Lifelong and degenerative conditions.

They have full access to bank accounts, revoked driving license, direct line to my consultants.

Every form filled, every document provided.

They still call to ask if my genes have fixed themselves.

Not sure what verbal confirmation they're expecting - "no, I made it all up"?

mystraline•32m ago
There's a LOT of similar content like this as fast-reading AI generated voice, over on YouTube shorts. The few I listened to were these kinds of GOTCHA HAHA moral superiority games.

And then near the end of like the 3rd one was text that wasn't cut from the TTS engine... "Claude can make mistakes"

looperhacks•20m ago
I know it's fiction - but in reality, Karen is likely just as annoyed by this as the author. The spam should go to the person in charge, not the person who is forced to deal with this every day
spicymaki•19m ago
Aside from the AI writing the blog itself seems to have a false timeline. It says there are posts from April 2017, but the domain has only been up for a year. There is all of this promotion about books, podcasts, volunteering to support the author.

What is this about?

calcifer•12m ago
> It says there are posts from April 2017, but the domain has only been up for a year.

I don't know the author, but presumably the blog predates the domain.

Papazsazsa•18m ago
This site is so nice.
mock-possum•9m ago
Whew, is it?
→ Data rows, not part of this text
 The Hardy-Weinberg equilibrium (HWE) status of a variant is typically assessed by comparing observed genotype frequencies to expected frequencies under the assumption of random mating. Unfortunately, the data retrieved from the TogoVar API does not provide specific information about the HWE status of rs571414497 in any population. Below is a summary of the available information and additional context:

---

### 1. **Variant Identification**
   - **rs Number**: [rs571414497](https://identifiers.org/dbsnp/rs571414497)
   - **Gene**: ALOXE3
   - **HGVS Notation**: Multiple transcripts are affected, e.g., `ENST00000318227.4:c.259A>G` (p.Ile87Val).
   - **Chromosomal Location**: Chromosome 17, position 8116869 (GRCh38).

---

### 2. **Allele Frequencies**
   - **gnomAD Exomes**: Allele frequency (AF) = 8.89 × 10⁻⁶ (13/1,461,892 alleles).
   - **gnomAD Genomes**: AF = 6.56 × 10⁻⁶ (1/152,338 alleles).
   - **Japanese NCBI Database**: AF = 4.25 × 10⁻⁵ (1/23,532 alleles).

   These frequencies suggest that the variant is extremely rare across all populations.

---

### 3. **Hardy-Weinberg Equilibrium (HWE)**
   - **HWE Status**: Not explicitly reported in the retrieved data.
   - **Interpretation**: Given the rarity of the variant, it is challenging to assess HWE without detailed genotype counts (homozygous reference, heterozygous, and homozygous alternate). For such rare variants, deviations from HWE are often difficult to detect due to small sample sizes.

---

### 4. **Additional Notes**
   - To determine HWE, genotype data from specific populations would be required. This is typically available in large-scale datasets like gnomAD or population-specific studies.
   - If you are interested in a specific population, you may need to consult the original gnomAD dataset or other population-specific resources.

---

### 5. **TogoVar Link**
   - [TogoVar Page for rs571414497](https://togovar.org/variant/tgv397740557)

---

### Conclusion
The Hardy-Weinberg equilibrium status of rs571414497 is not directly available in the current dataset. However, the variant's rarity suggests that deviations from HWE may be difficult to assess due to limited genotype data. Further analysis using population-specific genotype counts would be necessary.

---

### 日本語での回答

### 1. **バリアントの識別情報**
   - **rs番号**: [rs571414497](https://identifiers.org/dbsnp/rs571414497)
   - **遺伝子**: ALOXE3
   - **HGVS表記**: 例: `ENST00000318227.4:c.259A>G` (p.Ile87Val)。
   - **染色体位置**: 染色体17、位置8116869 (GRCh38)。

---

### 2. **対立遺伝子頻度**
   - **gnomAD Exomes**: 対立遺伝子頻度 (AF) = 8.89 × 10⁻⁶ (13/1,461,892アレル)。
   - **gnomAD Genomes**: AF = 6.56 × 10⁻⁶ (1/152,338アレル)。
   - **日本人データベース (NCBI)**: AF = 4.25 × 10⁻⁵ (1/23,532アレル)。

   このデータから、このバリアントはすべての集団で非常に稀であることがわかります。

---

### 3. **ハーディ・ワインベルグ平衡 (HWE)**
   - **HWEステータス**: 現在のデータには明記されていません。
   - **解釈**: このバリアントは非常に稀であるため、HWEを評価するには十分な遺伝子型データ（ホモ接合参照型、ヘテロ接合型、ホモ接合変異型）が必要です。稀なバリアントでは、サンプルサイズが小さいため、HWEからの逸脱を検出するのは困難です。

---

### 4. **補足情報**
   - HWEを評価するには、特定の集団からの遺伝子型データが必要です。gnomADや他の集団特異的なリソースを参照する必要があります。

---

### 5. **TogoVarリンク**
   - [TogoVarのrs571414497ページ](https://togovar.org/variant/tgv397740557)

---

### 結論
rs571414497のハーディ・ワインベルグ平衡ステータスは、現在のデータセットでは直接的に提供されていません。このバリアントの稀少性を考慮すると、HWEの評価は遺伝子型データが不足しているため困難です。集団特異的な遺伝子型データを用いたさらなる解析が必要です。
The text size is gigantic, on mobile I’m seeing about 3 words per line, really not a fan of this typography.
newer_vienna•18m ago
I cannot get over the malice seeping through this author's writing. Happiness does not come from making others miserable.
kayodelycaon•9m ago
[delayed]
happyopossum•7m ago
In 1998 I worked IT at a government facility and one of my responsibilities was e-fax. Nearly 30 years ago we didn’t print paper copies of everything that was faxed to us or that was sent as a fax…
dwedge•7m ago
I enjoyed this read, but:

> For the recipient, a fax is a physical reality. It requires paper. It requires ink. It requires time.
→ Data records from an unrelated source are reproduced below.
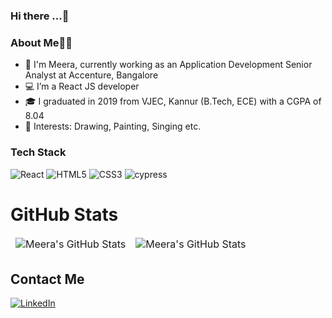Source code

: ### Hi there ...👋

### About Me👩‍💼

- 👀 I'm Meera, currently working as an Application Development Senior Analyst at Accenture, Bangalore
- 💻 I’m a React JS developer 
- 🎓 I graduated in 2019 from VJEC, Kannur (B.Tech, ECE) with a CGPA of 8.04
- 💞️ Interests: Drawing, Painting, Singing etc.

### Tech Stack
![React](https://img.shields.io/badge/react-%2320232a.svg?style=for-the-badge&logo=react&logoColor=%2361DAFB)
![HTML5](https://img.shields.io/badge/html5-%23E34F26.svg?style=for-the-badge&logo=html5&logoColor=white)
![CSS3](https://img.shields.io/badge/css3-%231572B6.svg?style=for-the-badge&logo=css3&logoColor=white)
![cypress](https://img.shields.io/badge/-cypress-%23E5E5E5?style=for-the-badge&logo=cypress&logoColor=058a5e)

# GitHub Stats

<table align="center" border="0" cellpadding="0" cellspacing="0">
    <thead>
        <tr>
            <td><img src="https://github-readme-stats.vercel.app/api?username=meerat1998&show_icons=true&locale=en&theme=tokyonight" alt="Meera's GitHub Stats" />               </td>
            <td><img src="https://streak-stats.demolab.com/?user=meerat1998&theme=tokyonight" alt="Meera's GitHub Stats" /></td>
        </tr>
    </thead>
</table>

 

## Contact Me
[![LinkedIn](https://img.shields.io/badge/LinkedIn-0077B5?style=for-the-badge&logo=linkedin&logoColor=white)](https://www.linkedin.com/in/meera-t-91a372167/)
I wouldn't be surprised if it was also digital.

> I imagined Karen’s fax machine. It was probably an old, beige beast sitting in the corner of a gray office. It was likely low on paper. It was almost certainly low on patience.

I think the rest of the article was also their imagination.

> "Sir, please. You have to stop the fax. It’s… it’s been printing for an hour. It’s jamming the machine. We’re out of toner."

People only speak like this in fan-fiction.

rdtsc•5m ago
> Robert Kingett is a Blind, and gay, obscure writer. He writes fiction where Disabled heroes get their happy endings

Now I wonder if this is fiction, even if the person is real and they are blind.

mock-possum•4m ago
A protagonist in a pathetic revenge fantasy so insufferably smug that they actually reward themselves with a cookie at the end. Gag me.